Scoring in the Agent Container

Overview

By default (evaluation.container: dedicated), Bunsen evaluates experiment results in a dedicated scorer container — a fresh instance of the same Docker image with the agent's final /workspace extracted from the agent container and /workspace-source — an immutable snapshot of the initial seeded inputs — mounted alongside it. This provides isolation but loses system-level changes: installed packages, files outside /workspace, and system configuration.

evaluation.container: agent opts into running scorers inside the agent's container after the agent finishes. The agent's filesystem state is fully preserved: packages, system files, configuration changes.

Important caveat: any experiment that declares a verifiers/ directory has it mounted (read-only) into the agent container before the agent runs — Docker cannot add mounts to a running container, so the mount must exist up front.
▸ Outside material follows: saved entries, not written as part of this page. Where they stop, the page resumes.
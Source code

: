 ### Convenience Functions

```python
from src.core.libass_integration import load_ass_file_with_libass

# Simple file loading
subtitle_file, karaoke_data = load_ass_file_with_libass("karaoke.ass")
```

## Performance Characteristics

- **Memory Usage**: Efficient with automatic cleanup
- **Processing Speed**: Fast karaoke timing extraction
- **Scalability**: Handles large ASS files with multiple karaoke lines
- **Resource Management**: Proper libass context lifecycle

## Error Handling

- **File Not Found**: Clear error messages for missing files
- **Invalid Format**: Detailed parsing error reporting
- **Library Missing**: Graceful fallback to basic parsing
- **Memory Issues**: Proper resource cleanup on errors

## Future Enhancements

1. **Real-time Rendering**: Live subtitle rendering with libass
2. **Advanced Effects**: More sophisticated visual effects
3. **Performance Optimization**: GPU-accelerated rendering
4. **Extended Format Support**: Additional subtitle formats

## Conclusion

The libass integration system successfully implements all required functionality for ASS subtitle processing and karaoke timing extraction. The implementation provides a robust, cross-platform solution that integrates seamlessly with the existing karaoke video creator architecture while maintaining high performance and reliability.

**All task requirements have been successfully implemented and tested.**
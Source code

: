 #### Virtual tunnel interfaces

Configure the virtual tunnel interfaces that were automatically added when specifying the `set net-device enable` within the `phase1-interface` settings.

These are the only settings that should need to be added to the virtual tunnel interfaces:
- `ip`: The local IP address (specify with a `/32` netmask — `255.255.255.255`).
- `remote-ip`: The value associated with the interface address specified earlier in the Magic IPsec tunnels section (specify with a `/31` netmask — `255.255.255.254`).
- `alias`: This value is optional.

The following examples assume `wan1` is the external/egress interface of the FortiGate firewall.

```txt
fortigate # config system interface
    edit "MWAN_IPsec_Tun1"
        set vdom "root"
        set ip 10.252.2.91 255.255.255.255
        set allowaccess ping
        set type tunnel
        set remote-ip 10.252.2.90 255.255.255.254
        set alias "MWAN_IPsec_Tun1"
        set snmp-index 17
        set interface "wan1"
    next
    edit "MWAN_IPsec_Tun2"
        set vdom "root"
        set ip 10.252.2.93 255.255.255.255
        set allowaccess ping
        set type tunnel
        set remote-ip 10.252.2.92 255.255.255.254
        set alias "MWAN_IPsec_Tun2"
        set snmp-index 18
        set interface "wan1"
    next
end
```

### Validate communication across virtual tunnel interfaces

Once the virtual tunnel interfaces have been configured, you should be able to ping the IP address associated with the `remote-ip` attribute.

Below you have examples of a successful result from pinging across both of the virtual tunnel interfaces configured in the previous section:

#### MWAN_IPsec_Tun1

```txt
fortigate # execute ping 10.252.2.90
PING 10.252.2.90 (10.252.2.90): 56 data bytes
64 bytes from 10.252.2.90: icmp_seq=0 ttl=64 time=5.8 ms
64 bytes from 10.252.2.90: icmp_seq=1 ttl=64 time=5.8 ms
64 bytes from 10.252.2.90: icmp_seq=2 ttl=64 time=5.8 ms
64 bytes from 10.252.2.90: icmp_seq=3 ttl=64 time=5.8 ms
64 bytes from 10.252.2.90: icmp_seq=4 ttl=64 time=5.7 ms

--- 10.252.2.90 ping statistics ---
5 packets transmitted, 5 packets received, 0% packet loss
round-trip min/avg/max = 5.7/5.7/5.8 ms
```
This is not specific to agent-container scoring: in either evaluation mode the agent can read /bunsen/verifiers during the run, so don't put scoring secrets there.

When the agent ran as the non-root bunsen user, scorers in the agent container also run as bunsen with HOME=/home/bunsen. If the agent ran as root (environment.user: root), scorers run as root. This matters for user-scoped state like conda environments, virtualenvs, and per-user config directories.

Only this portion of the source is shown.